* _EXERCISE INPUTS_

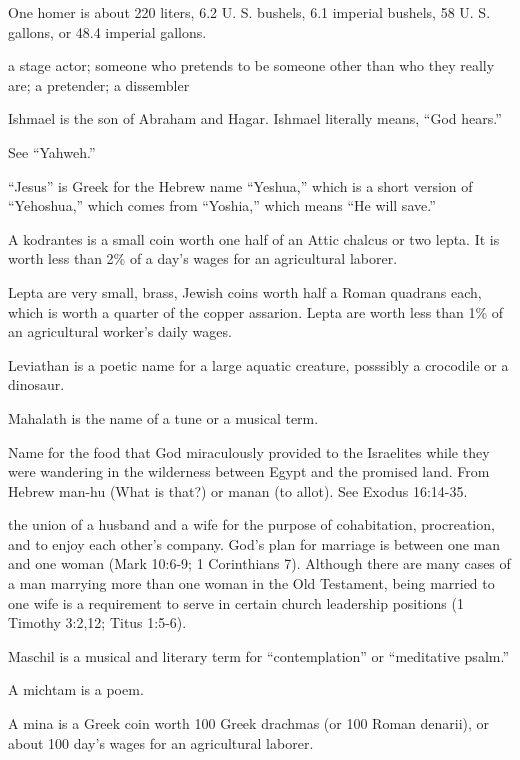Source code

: \begin{multicols}{2}
One homer is about 220 liters, 6.2 U. S. bushels, 6.1 imperial
bushels, 58 U. S. gallons, or 48.4 imperial gallons.

a stage actor; someone who pretends to be someone other than who they
really are; a pretender; a dissembler

Ishmael is the son of Abraham and Hagar. Ishmael literally means,
{``}God hears.{''}

See {``}Yahweh.{''}

{``}Jesus{''} is Greek for the Hebrew name {``}Yeshua,{''} which is a
short version of {``}Yehoshua,{''} which comes from {``}Yoshia,{''}
which means {``}He will save.{''}

A kodrantes is a small coin worth one half of an Attic chalcus or two
lepta. It is worth less than 2\% of a day's wages for an agricultural
laborer.

Lepta are very small, brass, Jewish coins worth half a Roman quadrans
each, which is worth a quarter of the copper assarion. Lepta are
worth less than 1\% of an agricultural worker's daily wages.

Leviathan is a poetic name for a large aquatic creature, posssibly a
crocodile or a dinosaur.

Mahalath is the name of a tune or a musical term.

Name for the food that God miraculously provided to the Israelites
while they were wandering in the wilderness between Egypt and the
promised land. From Hebrew man-hu (What is that?) or manan (to
allot). See Exodus 16:14-35.

the union of a husband and a wife for the purpose of cohabitation,
procreation, and to enjoy each other's company. God's plan for
marriage is between one man and one woman (Mark 10:6-9; 1 Corinthians
7). Although there are many cases of a man marrying more than one
woman in the Old Testament, being married to one wife is a
requirement to serve in certain church leadership positions (1
Timothy 3:2,12; Titus 1:5-6).

Maschil is a musical and literary term for {``}contemplation{''} or
{``}meditative psalm.{''}

A michtam is a poem.

A mina is a Greek coin worth 100 Greek drachmas (or 100 Roman
denarii), or about 100 day's wages for an agricultural laborer.


\end{multicols}
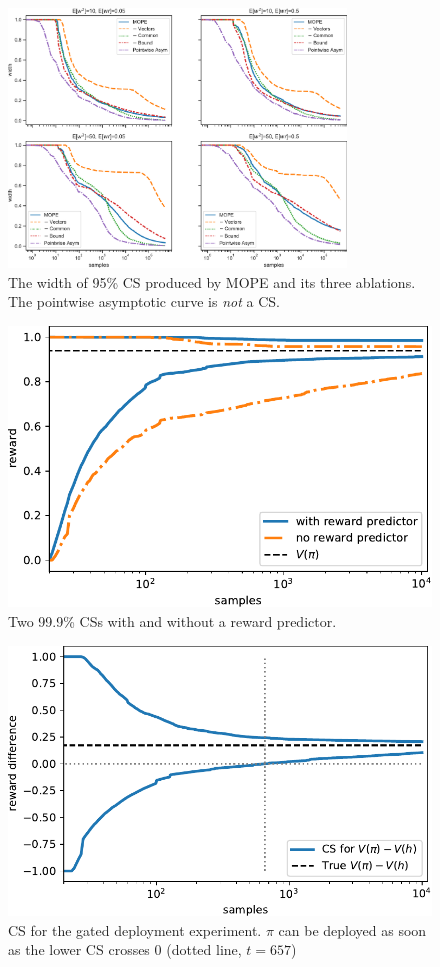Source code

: \begin{figure}
    \centering
    \includegraphics[width=0.8\textwidth]{width}
    \caption{The width of 95\% CS produced by MOPE and its three ablations.
    The pointwise asymptotic curve is \emph{not} a CS.}
    \label{fig:width}
\end{figure}

\begin{figure}
    \centering
    \includegraphics[width=0.75\linewidth]{predictor}
    \caption{Two 99.9\% CSs with and without a reward predictor.}
    \label{fig:predictor}
\end{figure}

\begin{figure}
    \centering
    \includegraphics[width=0.75\linewidth]{gd}
    \caption{CS for the gated deployment experiment. $\pi$ can be 
    deployed as soon as the lower CS crosses 0 (dotted line, $t=657$)}
    \label{fig:gd}
\end{figure}

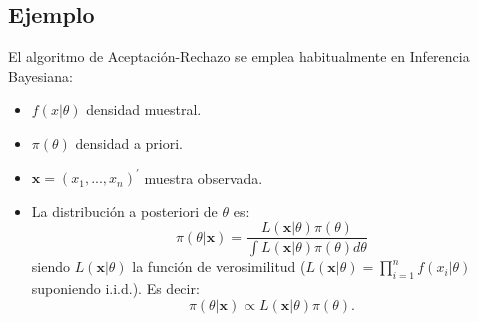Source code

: \documentclass[]{book}
\newenvironment{Shaded}{\begin{snugshade}}{\end{snugshade}}
\newcommand{\KeywordTok}[1]{\textcolor[rgb]{0.13,0.29,0.53}{\textbf{#1}}}
\newcommand{\DataTypeTok}[1]{\textcolor[rgb]{0.13,0.29,0.53}{#1}}
\newcommand{\DecValTok}[1]{\textcolor[rgb]{0.00,0.00,0.81}{#1}}
\newcommand{\FloatTok}[1]{\textcolor[rgb]{0.00,0.00,0.81}{#1}}
\newcommand{\StringTok}[1]{\textcolor[rgb]{0.31,0.60,0.02}{#1}}
\newcommand{\CommentTok}[1]{\textcolor[rgb]{0.56,0.35,0.01}{\textit{#1}}}
\newcommand{\OtherTok}[1]{\textcolor[rgb]{0.56,0.35,0.01}{#1}}
\newcommand{\ControlFlowTok}[1]{\textcolor[rgb]{0.13,0.29,0.53}{\textbf{#1}}}
\newcommand{\OperatorTok}[1]{\textcolor[rgb]{0.81,0.36,0.00}{\textbf{#1}}}
\newcommand{\NormalTok}[1]{#1}
\theoremstyle{definition}
\theoremstyle{definition}
\theoremstyle{definition}
\theoremstyle{remark}
\begin{document}
\begin{Shaded}
\end{Shaded}

\subsection{Ejemplo}\label{ejemplo-1}

El algoritmo de Aceptación-Rechazo se emplea habitualmente en Inferencia
Bayesiana:

\begin{itemize}
\item
  \(f(x|\theta )\) densidad muestral.
\item
  \(\pi (\theta )\) densidad a priori.
\item
  \(\mathbf{x}=(x_{1},...,x_n)^{\prime }\) muestra observada.
\item
  La distribución a posteriori de \(\theta\) es:
  \[\pi (\theta |\mathbf{x})=\frac{L(\mathbf{x}|\theta )\pi (\theta )}
    {\int L(\mathbf{x}|\theta )\pi (\theta )d\theta }\] siendo
  \(L(\mathbf{x}|\theta )\) la función de verosimilitud
  (\(L(\mathbf{x}|\theta )=\prod\limits_{i=1}^{n}f(x_{i}|\theta)\)
  suponiendo i.i.d.). Es decir:
  \[\pi (\theta |\mathbf{x})\propto L(\mathbf{x}|\theta )\pi (\theta ).\]
\end{itemize}
\end{document}

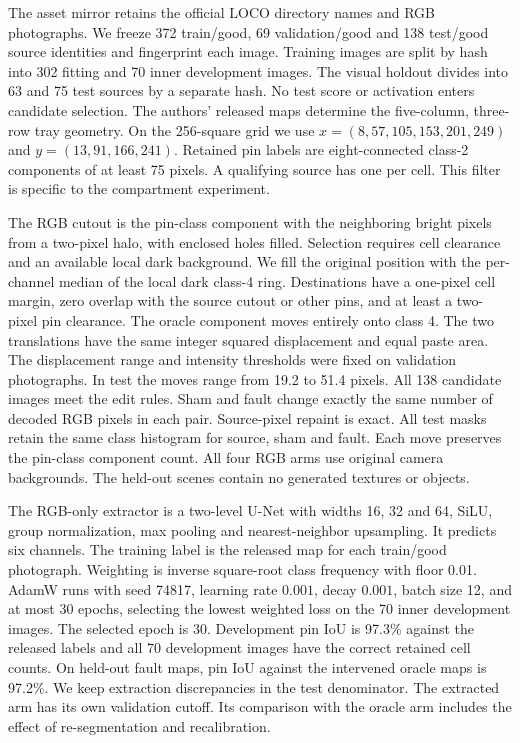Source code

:\label{sec:supp_edits}
The asset mirror retains the official LOCO directory names and RGB photographs. We freeze 372 train/good, 69 validation/good and 138 test/good source identities and fingerprint each image. Training images are split by hash into 302 fitting and 70 inner development images. The visual holdout divides into 63 and 75 test sources by a separate hash. No test score or activation enters candidate selection. The authors' released maps determine the five-column, three-row tray geometry. On the 256-square grid we use $x=(8,57,105,153,201,249)$ and $y=(13,91,166,241)$. Retained pin labels are eight-connected class-2 components of at least 75 pixels. A qualifying source has one per cell. This filter is specific to the compartment experiment.

The RGB cutout is the pin-class component with the neighboring bright pixels from a two-pixel halo, with enclosed holes filled. Selection requires cell clearance and an available local dark background. We fill the original position with the per-channel median of the local dark class-4 ring. Destinations have a one-pixel cell margin, zero overlap with the source cutout or other pins, and at least a two-pixel pin clearance. The oracle component moves entirely onto class 4. The two translations have the same integer squared displacement and equal paste area. The displacement range and intensity thresholds were fixed on validation photographs. In test the moves range from 19.2 to 51.4 pixels. All 138 candidate images meet the edit rules. Sham and fault change exactly the same number of decoded RGB pixels in each pair. Source-pixel repaint is exact. All test masks retain the same class histogram for source, sham and fault. Each move preserves the pin-class component count. All four RGB arms use original camera backgrounds. The held-out scenes contain no generated textures or objects.

The RGB-only extractor is a two-level U-Net with widths 16, 32 and 64, SiLU, group normalization, max pooling and nearest-neighbor upsampling. It predicts six channels. The training label is the released map for each train/good photograph. Weighting is inverse square-root class frequency with floor 0.01. AdamW runs with seed 74817, learning rate $0.001$, decay $0.001$, batch size 12, and at most 30 epochs, selecting the lowest weighted loss on the 70 inner development images. The selected epoch is 30. Development pin IoU is 97.3\% against the released labels and all 70 development images have the correct retained cell counts. On held-out fault maps, pin IoU against the intervened oracle maps is 97.2\%. We keep extraction discrepancies in the test denominator. The extracted arm has its own validation cutoff. Its comparison with the oracle arm includes the effect of re-segmentation and recalibration.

* _PROBLEM DETAILS_
Looking at the entries, work out how many lines include the word "means" and give the number by itself.

* _ANSWER TO THIS EXERCISE_
2